Cold feet can occur for a variety of reasons. The most common causes of cold feet involve the circulatory system in some form. The body has an automatic thermostat built into the nervous system that senses the general temperature of the surrounding environment. When the surrounding temperature is warm, the body will increase blood flow to the arms and legs to dissipate heat from the body core. The opposite occurs when it is cold, as the body will limit blood flow to the arms and legs to preserve heat. The end effect of this is colder hands and feet as a result of this limitation of blood flow. In some individuals, the presence of a condition called Reynaud's disease even further limits blood flow to the hands and feet, leading to abnormally cold, purple or blue colored, and sometimes painful fingers and toes.
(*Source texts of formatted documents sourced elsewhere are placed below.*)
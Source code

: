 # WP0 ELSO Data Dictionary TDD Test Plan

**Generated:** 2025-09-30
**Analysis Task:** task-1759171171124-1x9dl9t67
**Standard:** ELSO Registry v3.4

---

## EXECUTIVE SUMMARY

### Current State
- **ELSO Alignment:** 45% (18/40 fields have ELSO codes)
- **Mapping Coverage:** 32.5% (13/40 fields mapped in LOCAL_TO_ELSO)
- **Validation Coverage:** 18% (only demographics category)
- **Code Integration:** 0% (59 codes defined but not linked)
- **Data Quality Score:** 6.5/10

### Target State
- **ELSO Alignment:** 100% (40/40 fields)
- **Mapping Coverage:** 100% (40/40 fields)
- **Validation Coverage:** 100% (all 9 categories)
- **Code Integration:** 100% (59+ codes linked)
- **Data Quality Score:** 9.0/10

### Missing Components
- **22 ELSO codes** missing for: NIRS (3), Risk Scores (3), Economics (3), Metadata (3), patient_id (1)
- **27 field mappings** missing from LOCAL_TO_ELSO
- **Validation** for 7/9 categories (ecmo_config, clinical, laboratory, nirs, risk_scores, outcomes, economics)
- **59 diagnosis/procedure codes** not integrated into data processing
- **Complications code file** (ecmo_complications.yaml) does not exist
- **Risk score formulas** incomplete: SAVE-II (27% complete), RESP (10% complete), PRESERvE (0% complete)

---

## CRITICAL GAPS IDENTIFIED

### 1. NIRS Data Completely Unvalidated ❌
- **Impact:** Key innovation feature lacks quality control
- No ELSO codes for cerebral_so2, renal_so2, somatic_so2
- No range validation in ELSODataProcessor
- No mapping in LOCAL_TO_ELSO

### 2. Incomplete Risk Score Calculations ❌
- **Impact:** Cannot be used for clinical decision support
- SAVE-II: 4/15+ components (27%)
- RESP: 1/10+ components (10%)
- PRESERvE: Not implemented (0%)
In this condition, the fingers and toes are much colder than they should be, and this can be one of the causes of abnormally cold feet.
Another more serious cause of cold feet as it pertains to the circulatory system is actual poor circulation due to artery blockage. Peripheral arterial disease is common, under diagnosed, and potentially can lead to amputation of the leg when severe and untreated. This condition develops when blockage forms in the inner wall of the arteries delivering blood to the legs, or when calcification forms in the muscle tissue surrounding the inner artery wall. As the warm blood is blocked from entering the foot at full capacity, the actual temperature of the foot skin will decrease, leading to actual cold feet. Unfortunately, this condition does not go away when the weather warms, and requires a vascular surgeon or interventional cardiologist to restore circulation to the legs.
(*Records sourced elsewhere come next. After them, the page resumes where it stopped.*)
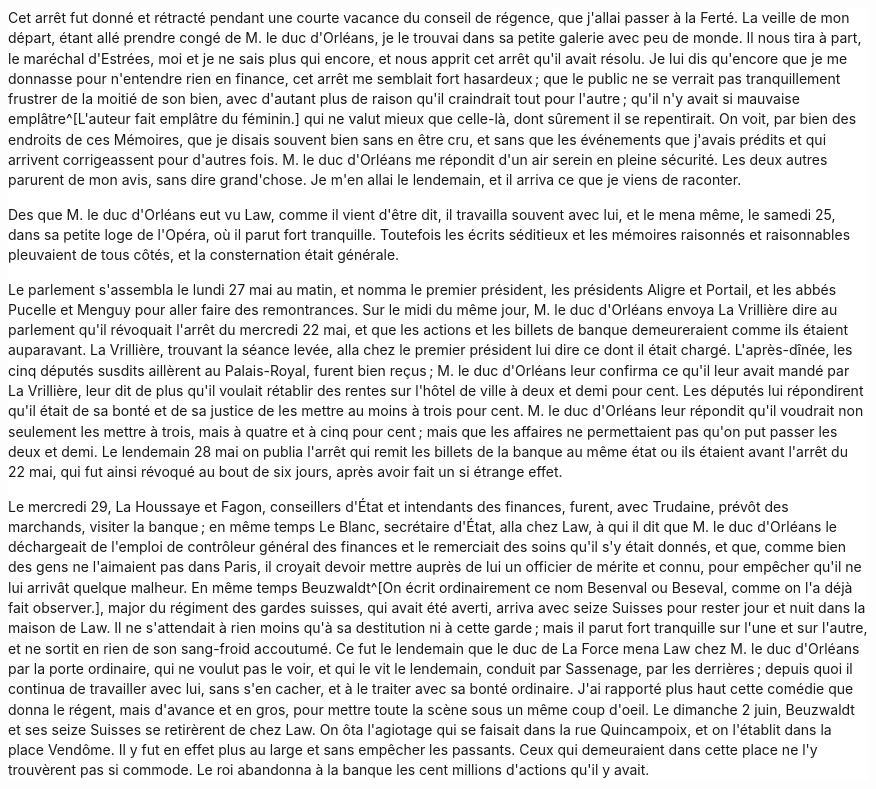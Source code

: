 Cet arrêt fut donné et rétracté pendant une courte vacance du conseil de
régence, que j'allai passer à la Ferté. La veille de mon départ, étant allé
prendre congé de M. le duc d'Orléans, je le trouvai dans sa petite galerie
avec peu de monde. Il nous tira à part, le maréchal d'Estrées, moi et je ne
sais plus qui encore, et nous apprit cet arrêt qu'il avait résolu. Je lui dis
qu'encore que je me donnasse pour n'entendre rien en finance, cet arrêt me
semblait fort hasardeux ; que le public ne se verrait pas tranquillement
frustrer de la moitié de son bien, avec d'autant plus de raison qu'il
craindrait tout pour l'autre ; qu'il n'y avait si mauvaise emplâtre^[L'auteur
fait emplâtre du féminin.] qui ne valut mieux que celle-là, dont sûrement il
se repentirait. On voit, par bien des endroits de ces Mémoires, que je disais
souvent bien sans en être cru, et sans que les événements que j'avais prédits
et qui arrivent corrigeassent pour d'autres fois. M. le duc d'Orléans me
répondit d'un air serein en pleine sécurité. Les deux autres parurent de mon
avis, sans dire grand'chose. Je m'en allai le lendemain, et il arriva ce que
je viens de raconter.

Des que M. le duc d'Orléans eut vu Law, comme il vient d'être dit, il
travailla souvent avec lui, et le mena même, le samedi 25, dans sa petite loge
de l'Opéra, où il parut fort tranquille. Toutefois les écrits séditieux et les
mémoires raisonnés et raisonnables pleuvaient de tous côtés, et la
consternation était générale.

Le parlement s'assembla le lundi 27 mai au matin, et nomma le premier
président, les présidents Aligre et Portail, et les abbés Pucelle et Menguy
pour aller faire des remontrances. Sur le midi du même jour, M. le duc
d'Orléans envoya La Vrillière dire au parlement qu'il révoquait l'arrêt du
mercredi 22 mai, et que les actions et les billets de banque demeureraient
comme ils étaient auparavant. La Vrillière, trouvant la séance levée, alla
chez le premier président lui dire ce dont il était chargé. L'après-dînée, les
cinq députés susdits aillèrent au Palais-Royal, furent bien reçus ; M. le duc
d'Orléans leur confirma ce qu'il leur avait mandé par La Vrillière, leur dit
de plus qu'il voulait rétablir des rentes sur l'hôtel de ville à deux et demi
pour cent. Les députés lui répondirent qu'il était de sa bonté et de sa
justice de les mettre au moins à trois pour cent. M. le duc d'Orléans leur
répondit qu'il voudrait non seulement les mettre à trois, mais à quatre et à
cinq pour cent ; mais que les affaires ne permettaient pas qu'on put passer les
deux et demi. Le lendemain 28 mai on publia l'arrêt qui remit les billets de
la banque au même état ou ils étaient avant l'arrêt du 22 mai, qui fut ainsi
révoqué au bout de six jours, après avoir fait un si étrange effet.

Le mercredi 29, La Houssaye et Fagon, conseillers d'État et intendants des
finances, furent, avec Trudaine, prévôt des marchands, visiter la banque ; en
même temps Le Blanc, secrétaire d'État, alla chez Law, à qui il dit que M. le
duc d'Orléans le déchargeait de l'emploi de contrôleur général des finances et
le remerciait des soins qu'il s'y était donnés, et que, comme bien des gens ne
l'aimaient pas dans Paris, il croyait devoir mettre auprès de lui un officier
de mérite et connu, pour empêcher qu'il ne lui arrivât quelque malheur. En
même temps Beuzwaldt^[On écrit ordinairement ce nom Besenval ou Beseval, comme
on l'a déjà fait observer.], major du régiment des gardes suisses, qui avait
été averti, arriva avec seize Suisses pour rester jour et nuit dans la maison
de Law. Il ne s'attendait à rien moins qu'à sa destitution ni à cette garde ;
mais il parut fort tranquille sur l'une et sur l'autre, et ne sortit en rien
de son sang-froid accoutumé. Ce fut le lendemain que le duc de La Force mena
Law chez M. le duc d'Orléans par la porte ordinaire, qui ne voulut pas le
voir, et qui le vit le lendemain, conduit par Sassenage, par les derrières ;
depuis quoi il continua de travailler avec lui, sans s'en cacher, et à le
traiter avec sa bonté ordinaire. J'ai rapporté plus haut cette comédie que
donna le régent, mais d'avance et en gros, pour mettre toute la scène sous un
même coup d'oeil. Le dimanche 2 juin, Beuzwaldt et ses seize Suisses se
retirèrent de chez Law. On ôta l'agiotage qui se faisait dans la rue
Quincampoix, et on l'établit dans la place Vendôme. Il y fut en effet plus au
large et sans empêcher les passants. Ceux qui demeuraient dans cette place ne
l'y trouvèrent pas si commode. Le roi abandonna à la banque les cent millions
d'actions qu'il y avait.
Related to artery blockages is a condition called an arterial embolism. An embolism is a piece of tissue that travels down the bloodstream and becomes clogged in the wall of an artery that is too small for the piece to travel through. This effectively blocks off the circulation downstream, like a dam to a river. This tissue often comes from the heart, where vegetation can grow on diseased heart valves, as well as from loose artery wall blockages further upstream. The result is lack of blood flow further on down the leg, foot, or toe, depending on the size of the embolism and where it became stuck. A cold foot may be one of the many symptoms of this condition.
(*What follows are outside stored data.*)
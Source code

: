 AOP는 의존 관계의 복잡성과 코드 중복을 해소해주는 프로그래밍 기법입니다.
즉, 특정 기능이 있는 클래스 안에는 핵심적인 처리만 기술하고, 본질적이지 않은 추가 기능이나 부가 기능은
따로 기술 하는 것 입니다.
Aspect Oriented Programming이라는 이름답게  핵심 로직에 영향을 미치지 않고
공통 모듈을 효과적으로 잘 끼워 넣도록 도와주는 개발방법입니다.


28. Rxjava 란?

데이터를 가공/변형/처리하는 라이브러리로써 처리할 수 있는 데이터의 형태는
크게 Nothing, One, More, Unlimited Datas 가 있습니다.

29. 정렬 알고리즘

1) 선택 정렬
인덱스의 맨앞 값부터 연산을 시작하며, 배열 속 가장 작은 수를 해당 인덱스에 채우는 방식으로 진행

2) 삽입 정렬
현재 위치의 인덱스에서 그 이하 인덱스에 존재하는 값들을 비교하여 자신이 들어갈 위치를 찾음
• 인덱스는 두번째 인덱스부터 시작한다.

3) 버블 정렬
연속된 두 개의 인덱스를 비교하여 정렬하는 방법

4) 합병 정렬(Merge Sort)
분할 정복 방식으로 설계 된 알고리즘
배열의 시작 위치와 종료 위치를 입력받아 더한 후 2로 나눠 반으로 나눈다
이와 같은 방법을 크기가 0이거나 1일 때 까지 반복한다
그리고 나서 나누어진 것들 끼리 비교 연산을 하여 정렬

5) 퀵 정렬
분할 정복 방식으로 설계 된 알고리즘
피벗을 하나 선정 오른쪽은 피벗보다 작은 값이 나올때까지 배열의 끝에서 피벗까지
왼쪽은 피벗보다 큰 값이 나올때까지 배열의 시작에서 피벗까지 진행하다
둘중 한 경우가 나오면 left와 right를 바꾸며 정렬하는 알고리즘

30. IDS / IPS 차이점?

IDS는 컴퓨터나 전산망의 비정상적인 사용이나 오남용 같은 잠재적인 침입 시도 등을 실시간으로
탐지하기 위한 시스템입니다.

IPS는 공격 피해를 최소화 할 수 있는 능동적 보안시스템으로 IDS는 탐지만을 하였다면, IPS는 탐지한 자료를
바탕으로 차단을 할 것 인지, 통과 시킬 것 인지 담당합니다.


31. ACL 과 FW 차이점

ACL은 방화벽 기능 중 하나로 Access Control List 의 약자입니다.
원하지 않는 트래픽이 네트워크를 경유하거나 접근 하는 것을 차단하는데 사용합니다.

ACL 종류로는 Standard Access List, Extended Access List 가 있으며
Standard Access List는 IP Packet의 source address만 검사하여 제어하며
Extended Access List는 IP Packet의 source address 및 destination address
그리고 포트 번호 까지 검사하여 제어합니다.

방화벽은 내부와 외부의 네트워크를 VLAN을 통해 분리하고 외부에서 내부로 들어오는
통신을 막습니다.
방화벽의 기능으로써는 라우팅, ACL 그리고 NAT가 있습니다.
Other causes of cold feet include medications, as well as various diseases involving the hormonal and immune systems. Cold feet can be the result of certain heart medications, like beta-blockers, as well as some migraine medications and certain cold medications that contain pseudoephedrine. Abnormalities with the thyroid gland, the adrenal gland, and disease of connective tissue due to an autoimmune disease (lupus, etc.) can all produce cold feet.
Some diseases don't actually cause the foot to be colder, but the sensation of an icy cold foot is present even though the foot temperature itself is normal. These diseases include peripheral neuropathy, in which the nervous system, particularly sensation, is behaving abnormally. Common in diabetics and those with spinal disease, this condition produces a sensation of the foot feeling numb and cold. Other diseases causing an abnormal sensation of coldness despite normal skin temperatures include fibromyalgia and tarsal tunnel syndrome, a nerve entrapment disease in the ankle region.
Treatment of cold feet vary greatly according to the actual underlying condition. Simple cases of air temperature-related foot coldness can be treated with warm socks and limited exposure to colder air. Artery blockages and emboli need the care of a vascular specialist, and medication/medical causes need to be addressed individually. Nerve-related causes of false cold sensation can be treated with specialty medication, or surgery if there is pressure on the nerve (such as in back disease or tarsal tunnel synrome).